Energia, rifiuti, agricoltura, trasformazione di prodotti che arrivano nel nostro porto, un sistema infrastrutturale adeguato. Avere cioè capacità attrattiva. Qui invece, assistiamo ad una situazione assurda e controproducente: invece di attrarre capacità professionali in grado di produrre previsioni e scelte sulla base di studi e ricerche mirate, ci sono i politici che svolgono, purtroppo, questo ruolo, con risultati assai noti. Lo sviluppo del porto ad esempio: nessuno ne nega la necessità, né io mi sento di dire che sia sovradimensionato o no, ma non si può realizzare un’opera senza avere chiara la sua finalità, né si può dire che può diventare centro attrattivo per i container o traffici provenienti dal Nord Africa. Sono tutte ipotesi senza alcuno studio che ne supporti la validità o una seria ricerca di mercato adeguata. Ciò vale anche per la Concordia, su cui è solo da auspicare la sua venuta a Piombino. Rifiuti, energia, agricoltura, trasformazione dei prodotti siderurgici, ambiente, sono settori con forte potenzialità in questo territorio, ma su nessuno di questi c’è un progetto organico. Lo stesso progetto di recupero e trasformazione dei rifiuti industriali, in questo paese spariscono e non si sa dove vanno, qui si è solo finalizzato il conglomix ma nessuno è in grado di sostenerne una commercializzazione adeguata. Ci sono condizioni per trasformare molti nostri prodotti, a partire da quelli industriali per usi anche portuali, ma è necessario cambiare la legislazione vigente e in questo senso ci possono essere esperti interessati a fare qui progetti che vadano in questa direzione compreso l’impegno a cambiare l’attuale legislazione.

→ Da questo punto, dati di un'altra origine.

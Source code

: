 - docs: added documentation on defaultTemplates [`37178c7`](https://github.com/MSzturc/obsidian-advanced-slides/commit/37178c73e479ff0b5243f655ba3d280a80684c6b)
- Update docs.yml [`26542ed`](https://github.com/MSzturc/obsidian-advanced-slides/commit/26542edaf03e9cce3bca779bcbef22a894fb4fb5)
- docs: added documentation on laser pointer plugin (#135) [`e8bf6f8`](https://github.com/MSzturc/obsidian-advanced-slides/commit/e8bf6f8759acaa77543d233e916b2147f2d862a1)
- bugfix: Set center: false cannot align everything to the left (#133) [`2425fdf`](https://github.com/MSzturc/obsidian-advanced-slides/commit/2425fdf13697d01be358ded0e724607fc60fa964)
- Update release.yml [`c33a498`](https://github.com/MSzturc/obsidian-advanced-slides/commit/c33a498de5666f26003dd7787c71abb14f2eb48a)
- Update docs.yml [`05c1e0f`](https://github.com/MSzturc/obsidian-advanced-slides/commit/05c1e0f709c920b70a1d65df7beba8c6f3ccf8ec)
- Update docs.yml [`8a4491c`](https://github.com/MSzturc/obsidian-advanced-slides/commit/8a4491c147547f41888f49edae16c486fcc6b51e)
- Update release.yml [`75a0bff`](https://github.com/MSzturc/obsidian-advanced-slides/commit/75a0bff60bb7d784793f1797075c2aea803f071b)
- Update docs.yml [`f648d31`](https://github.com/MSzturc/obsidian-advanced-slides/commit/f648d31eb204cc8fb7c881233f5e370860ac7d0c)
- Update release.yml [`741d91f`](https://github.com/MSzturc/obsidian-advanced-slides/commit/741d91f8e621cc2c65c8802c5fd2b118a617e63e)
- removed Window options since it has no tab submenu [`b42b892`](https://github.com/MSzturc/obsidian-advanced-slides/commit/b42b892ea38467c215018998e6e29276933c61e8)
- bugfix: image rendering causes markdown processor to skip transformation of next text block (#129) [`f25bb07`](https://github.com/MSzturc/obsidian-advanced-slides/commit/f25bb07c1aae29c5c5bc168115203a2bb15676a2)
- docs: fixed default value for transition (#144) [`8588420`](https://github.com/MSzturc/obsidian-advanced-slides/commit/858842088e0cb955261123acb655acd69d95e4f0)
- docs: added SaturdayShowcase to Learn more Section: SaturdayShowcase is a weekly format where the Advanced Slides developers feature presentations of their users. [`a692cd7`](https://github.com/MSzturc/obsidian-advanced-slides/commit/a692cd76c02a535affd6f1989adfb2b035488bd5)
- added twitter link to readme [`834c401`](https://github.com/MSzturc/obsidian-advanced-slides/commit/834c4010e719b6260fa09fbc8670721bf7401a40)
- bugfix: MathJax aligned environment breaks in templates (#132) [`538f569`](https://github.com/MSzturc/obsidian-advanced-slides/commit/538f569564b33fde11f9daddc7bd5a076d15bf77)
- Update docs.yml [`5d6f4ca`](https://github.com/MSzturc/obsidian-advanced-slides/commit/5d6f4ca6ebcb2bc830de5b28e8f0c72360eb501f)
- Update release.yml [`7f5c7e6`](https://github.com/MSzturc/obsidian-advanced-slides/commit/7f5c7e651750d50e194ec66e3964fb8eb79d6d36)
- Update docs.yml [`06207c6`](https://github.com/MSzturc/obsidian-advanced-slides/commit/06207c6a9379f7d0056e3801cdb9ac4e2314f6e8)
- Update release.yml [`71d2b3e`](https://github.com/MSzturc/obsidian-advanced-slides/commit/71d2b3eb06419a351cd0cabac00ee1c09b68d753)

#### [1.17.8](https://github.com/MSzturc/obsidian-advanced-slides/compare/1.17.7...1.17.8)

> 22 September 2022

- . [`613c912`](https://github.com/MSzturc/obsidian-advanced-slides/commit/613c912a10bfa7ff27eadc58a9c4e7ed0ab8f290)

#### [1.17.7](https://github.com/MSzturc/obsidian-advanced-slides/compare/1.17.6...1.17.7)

I politici, quindi, facciano il loro ruolo, agli esperti e ai tecnici diano l’opportunità di produrre idee e progetti, per avviare questo territorio verso un nuovo e concreto processo di sviluppo, non alternativo, ma complementare con una industria siderurgica rinnovata e all’altezza di rispondere ai bisogni del paese e della Val di Cornia.